What is being asked: Output only the lines below that start at the line containing "other than herself." and end at the line containing "just hollow promises?", with both ends kept.

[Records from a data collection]
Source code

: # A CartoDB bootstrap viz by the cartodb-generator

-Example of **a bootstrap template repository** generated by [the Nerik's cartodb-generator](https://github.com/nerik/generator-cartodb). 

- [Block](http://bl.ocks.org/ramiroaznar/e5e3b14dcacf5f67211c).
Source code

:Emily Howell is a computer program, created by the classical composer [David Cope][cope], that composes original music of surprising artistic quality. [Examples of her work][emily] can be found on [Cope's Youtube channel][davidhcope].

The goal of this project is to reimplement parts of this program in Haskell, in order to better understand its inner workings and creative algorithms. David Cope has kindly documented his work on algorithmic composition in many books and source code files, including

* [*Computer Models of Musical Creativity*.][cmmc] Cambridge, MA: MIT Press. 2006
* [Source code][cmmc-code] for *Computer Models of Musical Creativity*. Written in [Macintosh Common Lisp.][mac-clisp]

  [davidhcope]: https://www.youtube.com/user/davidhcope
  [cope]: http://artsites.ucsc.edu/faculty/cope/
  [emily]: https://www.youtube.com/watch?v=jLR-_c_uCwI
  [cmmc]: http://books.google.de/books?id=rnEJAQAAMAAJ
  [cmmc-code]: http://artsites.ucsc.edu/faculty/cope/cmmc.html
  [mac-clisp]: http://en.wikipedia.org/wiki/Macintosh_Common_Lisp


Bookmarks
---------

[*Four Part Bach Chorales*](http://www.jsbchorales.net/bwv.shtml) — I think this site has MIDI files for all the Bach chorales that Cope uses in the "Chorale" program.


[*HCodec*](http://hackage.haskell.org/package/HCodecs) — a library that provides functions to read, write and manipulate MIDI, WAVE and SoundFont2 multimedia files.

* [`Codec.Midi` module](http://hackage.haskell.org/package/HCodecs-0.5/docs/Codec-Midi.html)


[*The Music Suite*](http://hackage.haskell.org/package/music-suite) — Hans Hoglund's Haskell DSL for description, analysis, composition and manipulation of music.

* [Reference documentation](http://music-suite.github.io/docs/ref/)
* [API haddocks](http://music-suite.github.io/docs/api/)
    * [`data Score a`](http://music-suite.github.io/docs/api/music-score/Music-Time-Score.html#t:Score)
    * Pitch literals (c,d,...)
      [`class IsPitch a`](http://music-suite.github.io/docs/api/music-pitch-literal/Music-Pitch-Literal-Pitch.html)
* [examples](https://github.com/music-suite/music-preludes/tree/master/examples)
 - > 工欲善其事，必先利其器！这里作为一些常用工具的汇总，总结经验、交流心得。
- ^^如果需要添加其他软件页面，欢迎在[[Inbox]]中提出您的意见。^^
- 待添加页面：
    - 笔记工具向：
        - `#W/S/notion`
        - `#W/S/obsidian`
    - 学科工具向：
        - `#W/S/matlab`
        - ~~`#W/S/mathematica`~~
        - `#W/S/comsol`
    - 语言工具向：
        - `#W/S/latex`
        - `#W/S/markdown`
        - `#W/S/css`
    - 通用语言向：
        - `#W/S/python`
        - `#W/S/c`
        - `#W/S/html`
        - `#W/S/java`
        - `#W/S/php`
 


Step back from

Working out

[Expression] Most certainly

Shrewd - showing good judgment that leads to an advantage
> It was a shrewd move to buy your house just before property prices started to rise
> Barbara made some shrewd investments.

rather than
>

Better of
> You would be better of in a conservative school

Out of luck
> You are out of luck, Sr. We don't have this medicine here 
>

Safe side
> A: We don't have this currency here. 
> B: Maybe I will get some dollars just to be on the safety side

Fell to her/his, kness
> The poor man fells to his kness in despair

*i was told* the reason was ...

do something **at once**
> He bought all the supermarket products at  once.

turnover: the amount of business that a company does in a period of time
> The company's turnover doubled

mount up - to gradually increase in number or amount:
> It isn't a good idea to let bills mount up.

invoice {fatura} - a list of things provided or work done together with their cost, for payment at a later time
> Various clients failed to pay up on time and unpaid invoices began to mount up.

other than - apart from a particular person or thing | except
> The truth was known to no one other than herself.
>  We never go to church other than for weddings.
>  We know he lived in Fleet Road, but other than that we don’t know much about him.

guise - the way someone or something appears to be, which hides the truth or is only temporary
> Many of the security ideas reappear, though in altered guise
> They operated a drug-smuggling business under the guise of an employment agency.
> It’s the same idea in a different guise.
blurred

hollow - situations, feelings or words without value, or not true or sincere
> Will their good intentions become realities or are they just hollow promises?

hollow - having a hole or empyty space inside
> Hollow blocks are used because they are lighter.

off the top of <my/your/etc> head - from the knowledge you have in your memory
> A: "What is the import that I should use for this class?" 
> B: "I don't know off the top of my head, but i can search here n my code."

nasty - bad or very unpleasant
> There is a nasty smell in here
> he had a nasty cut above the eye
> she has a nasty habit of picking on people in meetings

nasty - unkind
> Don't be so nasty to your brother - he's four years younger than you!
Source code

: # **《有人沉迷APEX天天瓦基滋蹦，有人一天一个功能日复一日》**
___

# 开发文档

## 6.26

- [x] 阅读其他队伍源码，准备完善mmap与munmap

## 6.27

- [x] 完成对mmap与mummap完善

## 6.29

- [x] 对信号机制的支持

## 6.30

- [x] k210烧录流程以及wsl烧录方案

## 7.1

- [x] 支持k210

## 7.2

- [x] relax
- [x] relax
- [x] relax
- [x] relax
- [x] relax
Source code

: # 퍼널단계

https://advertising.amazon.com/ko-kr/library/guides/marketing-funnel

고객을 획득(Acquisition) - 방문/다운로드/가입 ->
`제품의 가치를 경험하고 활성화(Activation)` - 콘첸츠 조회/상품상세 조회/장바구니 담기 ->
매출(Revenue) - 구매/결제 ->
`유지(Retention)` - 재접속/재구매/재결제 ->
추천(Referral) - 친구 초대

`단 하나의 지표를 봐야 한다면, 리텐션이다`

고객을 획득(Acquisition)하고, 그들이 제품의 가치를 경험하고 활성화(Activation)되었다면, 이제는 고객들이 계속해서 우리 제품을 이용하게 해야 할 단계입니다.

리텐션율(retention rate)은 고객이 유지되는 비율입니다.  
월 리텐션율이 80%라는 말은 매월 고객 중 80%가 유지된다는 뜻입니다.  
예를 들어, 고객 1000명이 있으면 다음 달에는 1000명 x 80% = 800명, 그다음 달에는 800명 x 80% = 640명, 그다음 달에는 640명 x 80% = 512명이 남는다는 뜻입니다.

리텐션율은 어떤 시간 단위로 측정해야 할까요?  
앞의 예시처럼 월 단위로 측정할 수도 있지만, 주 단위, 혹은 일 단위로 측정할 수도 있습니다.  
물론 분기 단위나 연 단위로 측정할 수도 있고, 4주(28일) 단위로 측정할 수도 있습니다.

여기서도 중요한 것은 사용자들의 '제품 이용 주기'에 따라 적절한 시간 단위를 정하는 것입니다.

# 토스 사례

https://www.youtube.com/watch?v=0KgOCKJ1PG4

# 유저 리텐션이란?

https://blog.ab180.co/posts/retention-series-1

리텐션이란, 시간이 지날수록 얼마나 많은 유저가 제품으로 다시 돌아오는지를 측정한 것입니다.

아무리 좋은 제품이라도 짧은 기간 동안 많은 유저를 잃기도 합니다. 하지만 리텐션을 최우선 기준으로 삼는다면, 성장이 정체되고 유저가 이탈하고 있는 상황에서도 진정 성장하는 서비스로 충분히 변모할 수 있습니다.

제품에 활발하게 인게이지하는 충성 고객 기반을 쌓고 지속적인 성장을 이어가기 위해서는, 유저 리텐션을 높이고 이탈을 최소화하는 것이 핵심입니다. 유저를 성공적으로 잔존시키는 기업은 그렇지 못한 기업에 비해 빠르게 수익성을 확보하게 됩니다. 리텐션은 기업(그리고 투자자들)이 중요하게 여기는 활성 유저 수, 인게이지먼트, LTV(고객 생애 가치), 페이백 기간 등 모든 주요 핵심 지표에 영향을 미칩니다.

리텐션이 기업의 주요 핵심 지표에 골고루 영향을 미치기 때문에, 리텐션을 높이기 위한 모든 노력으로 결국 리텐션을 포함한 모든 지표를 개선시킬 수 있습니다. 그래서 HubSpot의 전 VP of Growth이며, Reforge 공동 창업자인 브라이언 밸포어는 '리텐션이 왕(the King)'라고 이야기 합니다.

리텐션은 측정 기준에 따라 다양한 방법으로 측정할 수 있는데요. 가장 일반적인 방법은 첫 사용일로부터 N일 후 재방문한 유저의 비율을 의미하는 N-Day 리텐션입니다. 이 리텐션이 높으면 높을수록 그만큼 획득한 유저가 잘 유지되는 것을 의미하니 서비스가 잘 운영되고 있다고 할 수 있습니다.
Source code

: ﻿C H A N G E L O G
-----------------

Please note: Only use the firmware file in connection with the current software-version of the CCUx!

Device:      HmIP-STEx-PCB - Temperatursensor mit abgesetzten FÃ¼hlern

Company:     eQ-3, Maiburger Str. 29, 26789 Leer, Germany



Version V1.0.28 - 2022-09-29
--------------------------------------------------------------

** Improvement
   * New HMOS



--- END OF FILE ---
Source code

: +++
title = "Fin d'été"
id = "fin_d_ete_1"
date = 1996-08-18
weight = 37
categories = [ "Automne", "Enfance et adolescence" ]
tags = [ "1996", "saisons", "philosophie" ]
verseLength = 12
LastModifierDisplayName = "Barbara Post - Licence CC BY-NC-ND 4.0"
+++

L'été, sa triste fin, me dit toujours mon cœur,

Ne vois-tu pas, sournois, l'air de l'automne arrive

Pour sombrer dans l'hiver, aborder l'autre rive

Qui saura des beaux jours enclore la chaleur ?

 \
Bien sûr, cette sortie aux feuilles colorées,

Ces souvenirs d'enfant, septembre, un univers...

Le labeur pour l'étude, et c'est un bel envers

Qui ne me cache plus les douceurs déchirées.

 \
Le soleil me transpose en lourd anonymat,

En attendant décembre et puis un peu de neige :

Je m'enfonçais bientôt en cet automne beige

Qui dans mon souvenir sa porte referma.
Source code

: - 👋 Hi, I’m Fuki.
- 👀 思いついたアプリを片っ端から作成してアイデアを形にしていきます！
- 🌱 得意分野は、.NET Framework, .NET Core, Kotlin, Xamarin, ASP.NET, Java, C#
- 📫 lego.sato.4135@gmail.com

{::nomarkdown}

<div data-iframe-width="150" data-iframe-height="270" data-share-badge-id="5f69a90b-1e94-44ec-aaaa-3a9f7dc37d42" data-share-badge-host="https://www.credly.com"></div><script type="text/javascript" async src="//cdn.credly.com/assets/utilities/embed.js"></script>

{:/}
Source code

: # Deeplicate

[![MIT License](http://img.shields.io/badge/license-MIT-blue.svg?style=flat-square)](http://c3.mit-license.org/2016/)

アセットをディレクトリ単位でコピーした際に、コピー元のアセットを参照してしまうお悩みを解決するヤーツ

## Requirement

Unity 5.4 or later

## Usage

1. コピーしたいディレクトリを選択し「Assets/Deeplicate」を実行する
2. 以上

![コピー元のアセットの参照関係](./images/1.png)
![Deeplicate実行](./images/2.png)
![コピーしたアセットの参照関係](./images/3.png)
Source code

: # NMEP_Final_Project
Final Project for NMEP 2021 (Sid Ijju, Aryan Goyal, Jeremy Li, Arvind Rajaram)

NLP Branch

Response:
> The truth was known to no one other than herself.
>  We never go to church other than for weddings.
>  We know he lived in Fleet Road, but other than that we don’t know much about him.

guise - the way someone or something appears to be, which hides the truth or is only temporary
> Many of the security ideas reappear, though in altered guise
> They operated a drug-smuggling business under the guise of an employment agency.
> It’s the same idea in a different guise.
blurred

hollow - situations, feelings or words without value, or not true or sincere
> Will their good intentions become realities or are they just hollow promises?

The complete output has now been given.